Go line by line through the records below. Copy whichever lines contain the string "code".

DATA SECTION: Begin

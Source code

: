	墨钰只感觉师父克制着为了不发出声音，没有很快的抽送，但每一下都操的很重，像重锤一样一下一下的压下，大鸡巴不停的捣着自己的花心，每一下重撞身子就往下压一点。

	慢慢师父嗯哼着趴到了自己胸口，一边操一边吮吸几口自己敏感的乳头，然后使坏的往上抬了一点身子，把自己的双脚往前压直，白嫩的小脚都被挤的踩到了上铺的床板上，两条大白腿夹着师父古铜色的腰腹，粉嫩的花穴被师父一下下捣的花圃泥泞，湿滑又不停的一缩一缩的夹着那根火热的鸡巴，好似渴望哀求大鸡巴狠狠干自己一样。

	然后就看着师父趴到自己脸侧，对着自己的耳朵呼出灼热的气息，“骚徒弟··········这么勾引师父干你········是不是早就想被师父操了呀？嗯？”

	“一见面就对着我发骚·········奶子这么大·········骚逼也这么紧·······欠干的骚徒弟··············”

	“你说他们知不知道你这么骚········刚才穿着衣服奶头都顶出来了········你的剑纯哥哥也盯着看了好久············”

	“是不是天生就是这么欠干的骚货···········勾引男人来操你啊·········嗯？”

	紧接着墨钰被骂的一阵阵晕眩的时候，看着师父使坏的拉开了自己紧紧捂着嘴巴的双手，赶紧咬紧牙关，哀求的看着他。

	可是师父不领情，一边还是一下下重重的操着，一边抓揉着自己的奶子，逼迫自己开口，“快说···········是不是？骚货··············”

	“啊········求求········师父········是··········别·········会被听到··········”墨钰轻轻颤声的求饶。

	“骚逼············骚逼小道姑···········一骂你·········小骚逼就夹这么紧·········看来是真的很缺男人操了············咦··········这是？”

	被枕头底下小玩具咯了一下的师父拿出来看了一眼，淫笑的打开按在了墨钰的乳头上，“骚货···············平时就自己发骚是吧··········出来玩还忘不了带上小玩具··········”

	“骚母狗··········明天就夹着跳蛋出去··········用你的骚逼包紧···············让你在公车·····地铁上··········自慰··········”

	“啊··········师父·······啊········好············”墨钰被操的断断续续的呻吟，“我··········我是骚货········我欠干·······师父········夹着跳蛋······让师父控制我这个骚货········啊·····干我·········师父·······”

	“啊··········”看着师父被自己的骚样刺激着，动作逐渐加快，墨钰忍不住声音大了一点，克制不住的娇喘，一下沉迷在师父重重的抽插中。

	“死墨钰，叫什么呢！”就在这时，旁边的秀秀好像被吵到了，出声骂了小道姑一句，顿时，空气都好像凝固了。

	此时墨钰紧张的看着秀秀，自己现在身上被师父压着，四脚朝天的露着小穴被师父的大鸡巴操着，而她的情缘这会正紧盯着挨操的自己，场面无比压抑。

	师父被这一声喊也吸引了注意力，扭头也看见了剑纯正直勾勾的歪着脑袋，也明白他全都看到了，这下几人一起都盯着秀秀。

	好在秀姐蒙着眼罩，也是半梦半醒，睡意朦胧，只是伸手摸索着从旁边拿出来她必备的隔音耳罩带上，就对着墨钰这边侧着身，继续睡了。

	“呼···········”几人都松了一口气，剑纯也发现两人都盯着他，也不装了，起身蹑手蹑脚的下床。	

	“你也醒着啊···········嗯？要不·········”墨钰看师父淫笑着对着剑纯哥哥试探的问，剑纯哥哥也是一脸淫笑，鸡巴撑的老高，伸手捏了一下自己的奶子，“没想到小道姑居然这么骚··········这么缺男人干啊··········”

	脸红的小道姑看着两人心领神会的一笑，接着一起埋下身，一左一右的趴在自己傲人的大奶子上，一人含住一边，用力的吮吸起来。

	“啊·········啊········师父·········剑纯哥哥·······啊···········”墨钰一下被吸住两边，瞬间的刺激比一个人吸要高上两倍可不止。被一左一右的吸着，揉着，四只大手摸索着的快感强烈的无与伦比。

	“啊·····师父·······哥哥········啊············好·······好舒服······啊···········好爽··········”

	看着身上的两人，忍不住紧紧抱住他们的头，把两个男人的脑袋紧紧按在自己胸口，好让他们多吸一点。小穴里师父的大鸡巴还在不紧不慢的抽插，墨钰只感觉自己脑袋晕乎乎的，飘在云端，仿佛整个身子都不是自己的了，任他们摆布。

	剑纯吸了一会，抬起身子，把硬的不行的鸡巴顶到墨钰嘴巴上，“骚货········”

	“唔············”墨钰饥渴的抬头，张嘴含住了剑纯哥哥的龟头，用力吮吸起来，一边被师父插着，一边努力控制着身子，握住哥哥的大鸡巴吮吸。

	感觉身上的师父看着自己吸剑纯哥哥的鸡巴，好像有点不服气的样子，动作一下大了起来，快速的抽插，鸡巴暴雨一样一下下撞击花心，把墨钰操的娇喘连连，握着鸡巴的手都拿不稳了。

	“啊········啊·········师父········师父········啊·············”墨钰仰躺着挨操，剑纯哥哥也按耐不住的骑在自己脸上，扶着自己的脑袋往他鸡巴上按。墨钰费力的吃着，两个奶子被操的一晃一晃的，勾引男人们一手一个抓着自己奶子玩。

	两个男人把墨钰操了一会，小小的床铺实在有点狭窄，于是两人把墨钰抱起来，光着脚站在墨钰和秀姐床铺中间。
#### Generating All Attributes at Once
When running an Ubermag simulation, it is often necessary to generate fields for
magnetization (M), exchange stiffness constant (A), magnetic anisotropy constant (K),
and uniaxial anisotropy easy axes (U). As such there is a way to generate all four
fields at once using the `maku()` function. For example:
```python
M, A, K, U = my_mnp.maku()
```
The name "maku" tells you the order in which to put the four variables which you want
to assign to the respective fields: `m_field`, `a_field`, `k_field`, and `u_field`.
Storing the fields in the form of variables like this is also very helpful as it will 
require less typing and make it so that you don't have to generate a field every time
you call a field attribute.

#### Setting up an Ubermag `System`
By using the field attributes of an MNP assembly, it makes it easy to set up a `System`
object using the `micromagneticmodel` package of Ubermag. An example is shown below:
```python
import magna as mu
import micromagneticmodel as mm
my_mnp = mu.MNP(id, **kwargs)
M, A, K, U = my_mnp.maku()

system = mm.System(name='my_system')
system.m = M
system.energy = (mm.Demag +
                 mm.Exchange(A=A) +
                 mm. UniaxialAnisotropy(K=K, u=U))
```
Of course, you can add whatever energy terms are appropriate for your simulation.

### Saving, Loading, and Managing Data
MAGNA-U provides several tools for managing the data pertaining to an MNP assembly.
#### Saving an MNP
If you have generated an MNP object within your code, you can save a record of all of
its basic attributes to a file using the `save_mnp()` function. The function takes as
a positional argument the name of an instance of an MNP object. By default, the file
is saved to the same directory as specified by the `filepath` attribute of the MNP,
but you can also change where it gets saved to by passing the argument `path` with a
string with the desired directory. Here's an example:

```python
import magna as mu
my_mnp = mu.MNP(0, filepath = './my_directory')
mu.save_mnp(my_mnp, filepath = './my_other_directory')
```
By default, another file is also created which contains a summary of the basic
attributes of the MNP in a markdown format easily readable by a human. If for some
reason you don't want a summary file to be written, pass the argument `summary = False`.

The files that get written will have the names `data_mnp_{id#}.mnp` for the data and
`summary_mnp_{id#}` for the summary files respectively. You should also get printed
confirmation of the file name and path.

DATA SECTION: End

EXERCISE RESPONSE
Source code
If you have generated an MNP object within your code, you can save a record of all of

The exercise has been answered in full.